*Action item*. After counting the lines below that contain "arrancar", reply with that number alone.

(Plain-text document sources)
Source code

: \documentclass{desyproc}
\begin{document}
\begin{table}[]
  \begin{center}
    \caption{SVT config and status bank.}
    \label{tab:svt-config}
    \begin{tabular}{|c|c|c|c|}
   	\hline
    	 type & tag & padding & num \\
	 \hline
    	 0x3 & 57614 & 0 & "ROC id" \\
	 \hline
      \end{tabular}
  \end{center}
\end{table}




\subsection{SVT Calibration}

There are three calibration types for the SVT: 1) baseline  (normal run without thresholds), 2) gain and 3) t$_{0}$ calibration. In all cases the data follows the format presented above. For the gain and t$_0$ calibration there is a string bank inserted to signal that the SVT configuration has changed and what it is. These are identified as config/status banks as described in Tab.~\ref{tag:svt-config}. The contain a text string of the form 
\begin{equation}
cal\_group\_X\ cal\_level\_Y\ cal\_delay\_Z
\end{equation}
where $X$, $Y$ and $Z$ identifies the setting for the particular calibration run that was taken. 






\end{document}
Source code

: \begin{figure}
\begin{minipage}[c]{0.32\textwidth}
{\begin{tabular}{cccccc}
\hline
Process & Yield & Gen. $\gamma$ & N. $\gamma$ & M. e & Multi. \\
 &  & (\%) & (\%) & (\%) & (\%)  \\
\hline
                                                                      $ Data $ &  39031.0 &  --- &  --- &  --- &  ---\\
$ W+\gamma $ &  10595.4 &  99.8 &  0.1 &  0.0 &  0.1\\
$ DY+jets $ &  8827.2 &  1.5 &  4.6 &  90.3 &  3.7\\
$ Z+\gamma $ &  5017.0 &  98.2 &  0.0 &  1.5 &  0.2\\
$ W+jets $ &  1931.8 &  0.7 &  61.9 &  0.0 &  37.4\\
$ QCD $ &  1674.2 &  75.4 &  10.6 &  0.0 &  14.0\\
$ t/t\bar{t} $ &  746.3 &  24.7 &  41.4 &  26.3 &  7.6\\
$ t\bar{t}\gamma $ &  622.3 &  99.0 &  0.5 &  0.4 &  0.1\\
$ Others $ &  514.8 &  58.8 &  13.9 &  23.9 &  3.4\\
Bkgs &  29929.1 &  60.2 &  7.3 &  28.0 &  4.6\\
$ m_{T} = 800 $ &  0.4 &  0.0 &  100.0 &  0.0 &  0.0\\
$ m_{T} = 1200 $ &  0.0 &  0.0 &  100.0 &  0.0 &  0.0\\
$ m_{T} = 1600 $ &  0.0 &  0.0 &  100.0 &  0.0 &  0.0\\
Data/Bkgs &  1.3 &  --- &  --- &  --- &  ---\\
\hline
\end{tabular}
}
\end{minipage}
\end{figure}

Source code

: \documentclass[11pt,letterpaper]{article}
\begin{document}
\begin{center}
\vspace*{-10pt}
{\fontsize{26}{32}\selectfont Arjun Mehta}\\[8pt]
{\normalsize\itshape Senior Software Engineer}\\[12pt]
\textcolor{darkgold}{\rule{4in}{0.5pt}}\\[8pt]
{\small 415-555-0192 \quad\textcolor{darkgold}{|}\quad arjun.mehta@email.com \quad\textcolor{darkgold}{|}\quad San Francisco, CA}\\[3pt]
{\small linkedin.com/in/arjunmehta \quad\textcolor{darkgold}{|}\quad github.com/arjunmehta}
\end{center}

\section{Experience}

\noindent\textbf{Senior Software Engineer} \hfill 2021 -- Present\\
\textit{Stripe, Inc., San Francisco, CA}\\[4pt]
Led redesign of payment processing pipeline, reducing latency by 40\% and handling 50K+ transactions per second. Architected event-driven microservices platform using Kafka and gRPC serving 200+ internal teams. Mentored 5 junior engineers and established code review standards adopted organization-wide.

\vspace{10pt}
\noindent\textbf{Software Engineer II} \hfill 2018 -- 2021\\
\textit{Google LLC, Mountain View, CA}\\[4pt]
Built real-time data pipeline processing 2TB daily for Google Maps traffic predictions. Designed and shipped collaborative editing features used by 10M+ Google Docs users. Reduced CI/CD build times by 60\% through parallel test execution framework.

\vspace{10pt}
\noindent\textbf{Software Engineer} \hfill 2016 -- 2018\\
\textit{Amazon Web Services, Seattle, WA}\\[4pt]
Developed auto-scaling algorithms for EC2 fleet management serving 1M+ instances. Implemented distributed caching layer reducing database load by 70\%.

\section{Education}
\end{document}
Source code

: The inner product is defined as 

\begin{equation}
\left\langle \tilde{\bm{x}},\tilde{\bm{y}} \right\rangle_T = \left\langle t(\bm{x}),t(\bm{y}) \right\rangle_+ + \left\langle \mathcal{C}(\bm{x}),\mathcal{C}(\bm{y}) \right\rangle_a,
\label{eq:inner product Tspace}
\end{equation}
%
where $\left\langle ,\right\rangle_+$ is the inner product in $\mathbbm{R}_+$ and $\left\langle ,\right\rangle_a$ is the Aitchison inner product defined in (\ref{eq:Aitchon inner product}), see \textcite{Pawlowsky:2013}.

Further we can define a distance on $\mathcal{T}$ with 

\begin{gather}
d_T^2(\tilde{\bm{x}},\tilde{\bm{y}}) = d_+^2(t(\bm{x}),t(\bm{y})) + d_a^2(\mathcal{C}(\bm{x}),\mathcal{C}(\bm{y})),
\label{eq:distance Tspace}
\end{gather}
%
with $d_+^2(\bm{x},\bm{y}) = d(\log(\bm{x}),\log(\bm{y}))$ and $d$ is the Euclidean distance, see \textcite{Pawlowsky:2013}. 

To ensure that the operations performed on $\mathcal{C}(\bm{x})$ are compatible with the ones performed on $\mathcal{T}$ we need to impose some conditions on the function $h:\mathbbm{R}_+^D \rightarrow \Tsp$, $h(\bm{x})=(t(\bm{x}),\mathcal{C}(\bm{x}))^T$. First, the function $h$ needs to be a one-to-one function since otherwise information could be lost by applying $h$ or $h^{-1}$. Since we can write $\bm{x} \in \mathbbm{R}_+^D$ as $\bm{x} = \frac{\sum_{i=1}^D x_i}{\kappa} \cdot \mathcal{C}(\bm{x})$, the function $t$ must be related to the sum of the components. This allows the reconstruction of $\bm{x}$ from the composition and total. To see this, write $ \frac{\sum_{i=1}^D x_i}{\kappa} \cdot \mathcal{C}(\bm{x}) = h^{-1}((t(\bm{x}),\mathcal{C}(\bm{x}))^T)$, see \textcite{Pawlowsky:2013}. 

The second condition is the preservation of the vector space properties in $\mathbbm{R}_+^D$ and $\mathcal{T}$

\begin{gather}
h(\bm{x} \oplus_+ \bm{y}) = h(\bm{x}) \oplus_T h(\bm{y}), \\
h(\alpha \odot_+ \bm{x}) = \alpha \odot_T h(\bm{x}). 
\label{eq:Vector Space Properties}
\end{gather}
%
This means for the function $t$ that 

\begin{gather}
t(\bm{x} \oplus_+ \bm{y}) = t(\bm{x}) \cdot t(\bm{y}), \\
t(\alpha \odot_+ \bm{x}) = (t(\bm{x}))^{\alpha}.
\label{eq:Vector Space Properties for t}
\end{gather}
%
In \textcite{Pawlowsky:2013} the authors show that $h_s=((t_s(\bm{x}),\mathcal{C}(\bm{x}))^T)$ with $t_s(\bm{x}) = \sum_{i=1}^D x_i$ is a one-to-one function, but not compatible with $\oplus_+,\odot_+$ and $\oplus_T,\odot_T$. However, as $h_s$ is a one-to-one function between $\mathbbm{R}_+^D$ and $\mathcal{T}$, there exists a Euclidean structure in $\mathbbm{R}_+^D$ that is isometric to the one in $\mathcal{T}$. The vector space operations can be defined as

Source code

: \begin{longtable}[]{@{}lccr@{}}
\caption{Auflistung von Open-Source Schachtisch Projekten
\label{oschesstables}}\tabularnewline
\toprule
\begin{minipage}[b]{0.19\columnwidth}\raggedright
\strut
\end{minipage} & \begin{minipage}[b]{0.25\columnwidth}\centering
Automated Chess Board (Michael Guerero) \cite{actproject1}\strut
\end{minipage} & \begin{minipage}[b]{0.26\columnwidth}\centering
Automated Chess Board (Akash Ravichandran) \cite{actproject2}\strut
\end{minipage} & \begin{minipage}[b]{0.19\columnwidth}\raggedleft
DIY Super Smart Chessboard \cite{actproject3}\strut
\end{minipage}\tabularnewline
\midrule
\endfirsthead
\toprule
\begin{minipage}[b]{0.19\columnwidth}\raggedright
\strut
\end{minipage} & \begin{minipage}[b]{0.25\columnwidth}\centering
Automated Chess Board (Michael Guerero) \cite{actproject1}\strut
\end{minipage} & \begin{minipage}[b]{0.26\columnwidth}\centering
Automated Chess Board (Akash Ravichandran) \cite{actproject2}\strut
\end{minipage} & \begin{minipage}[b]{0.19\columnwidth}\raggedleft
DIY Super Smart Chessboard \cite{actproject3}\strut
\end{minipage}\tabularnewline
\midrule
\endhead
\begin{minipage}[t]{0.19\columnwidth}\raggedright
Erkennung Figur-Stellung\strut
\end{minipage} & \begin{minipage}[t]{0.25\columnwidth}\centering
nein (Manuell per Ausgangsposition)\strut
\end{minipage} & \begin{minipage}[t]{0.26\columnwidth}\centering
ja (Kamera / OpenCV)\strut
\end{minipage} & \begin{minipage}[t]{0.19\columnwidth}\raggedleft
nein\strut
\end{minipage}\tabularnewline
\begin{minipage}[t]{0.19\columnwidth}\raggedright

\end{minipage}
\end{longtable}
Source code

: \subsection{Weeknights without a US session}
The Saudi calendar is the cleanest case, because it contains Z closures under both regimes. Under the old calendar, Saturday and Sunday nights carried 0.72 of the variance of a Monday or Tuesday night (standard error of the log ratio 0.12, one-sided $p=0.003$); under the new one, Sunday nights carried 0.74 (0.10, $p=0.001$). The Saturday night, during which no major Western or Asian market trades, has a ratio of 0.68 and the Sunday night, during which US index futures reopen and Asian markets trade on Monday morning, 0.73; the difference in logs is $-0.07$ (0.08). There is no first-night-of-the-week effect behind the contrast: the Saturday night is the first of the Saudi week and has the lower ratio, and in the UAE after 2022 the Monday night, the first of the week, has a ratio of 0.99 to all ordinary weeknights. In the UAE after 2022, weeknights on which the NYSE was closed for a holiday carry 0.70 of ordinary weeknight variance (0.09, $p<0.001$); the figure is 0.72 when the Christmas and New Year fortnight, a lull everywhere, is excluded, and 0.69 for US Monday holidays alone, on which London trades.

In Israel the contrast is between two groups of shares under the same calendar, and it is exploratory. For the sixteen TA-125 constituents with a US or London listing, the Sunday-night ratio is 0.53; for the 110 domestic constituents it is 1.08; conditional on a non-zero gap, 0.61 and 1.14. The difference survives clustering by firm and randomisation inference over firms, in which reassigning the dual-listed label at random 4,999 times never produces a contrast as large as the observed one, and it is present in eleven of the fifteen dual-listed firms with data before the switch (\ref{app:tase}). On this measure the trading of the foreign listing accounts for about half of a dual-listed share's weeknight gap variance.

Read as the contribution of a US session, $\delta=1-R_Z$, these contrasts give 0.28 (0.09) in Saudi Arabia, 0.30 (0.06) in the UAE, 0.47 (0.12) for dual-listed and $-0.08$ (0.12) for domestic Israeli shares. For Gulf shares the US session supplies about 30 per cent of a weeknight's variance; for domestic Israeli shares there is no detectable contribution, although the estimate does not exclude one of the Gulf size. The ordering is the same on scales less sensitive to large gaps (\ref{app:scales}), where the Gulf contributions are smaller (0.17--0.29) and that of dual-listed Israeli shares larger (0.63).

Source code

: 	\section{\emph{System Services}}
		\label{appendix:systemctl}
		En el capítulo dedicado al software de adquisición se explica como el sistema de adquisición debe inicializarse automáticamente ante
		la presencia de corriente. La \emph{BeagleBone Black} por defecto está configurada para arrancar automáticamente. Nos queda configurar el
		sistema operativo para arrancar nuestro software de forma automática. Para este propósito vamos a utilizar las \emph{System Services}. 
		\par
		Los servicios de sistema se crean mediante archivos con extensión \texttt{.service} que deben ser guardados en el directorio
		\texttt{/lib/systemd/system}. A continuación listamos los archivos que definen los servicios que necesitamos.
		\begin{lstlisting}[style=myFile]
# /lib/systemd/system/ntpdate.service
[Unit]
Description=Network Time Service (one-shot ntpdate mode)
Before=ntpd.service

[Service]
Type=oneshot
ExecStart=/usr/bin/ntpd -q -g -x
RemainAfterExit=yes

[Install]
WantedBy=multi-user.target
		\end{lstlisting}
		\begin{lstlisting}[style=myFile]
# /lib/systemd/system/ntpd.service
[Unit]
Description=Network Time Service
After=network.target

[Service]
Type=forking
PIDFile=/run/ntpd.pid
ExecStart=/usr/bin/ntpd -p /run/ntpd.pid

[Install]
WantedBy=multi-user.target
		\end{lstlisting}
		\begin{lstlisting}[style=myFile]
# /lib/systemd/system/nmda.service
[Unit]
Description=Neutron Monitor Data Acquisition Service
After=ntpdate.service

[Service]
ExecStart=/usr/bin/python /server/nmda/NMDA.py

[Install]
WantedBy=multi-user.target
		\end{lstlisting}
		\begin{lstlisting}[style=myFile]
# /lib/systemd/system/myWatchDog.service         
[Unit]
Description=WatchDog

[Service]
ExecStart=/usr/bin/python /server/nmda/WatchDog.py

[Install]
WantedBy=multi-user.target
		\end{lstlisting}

*Solved exercise*. 2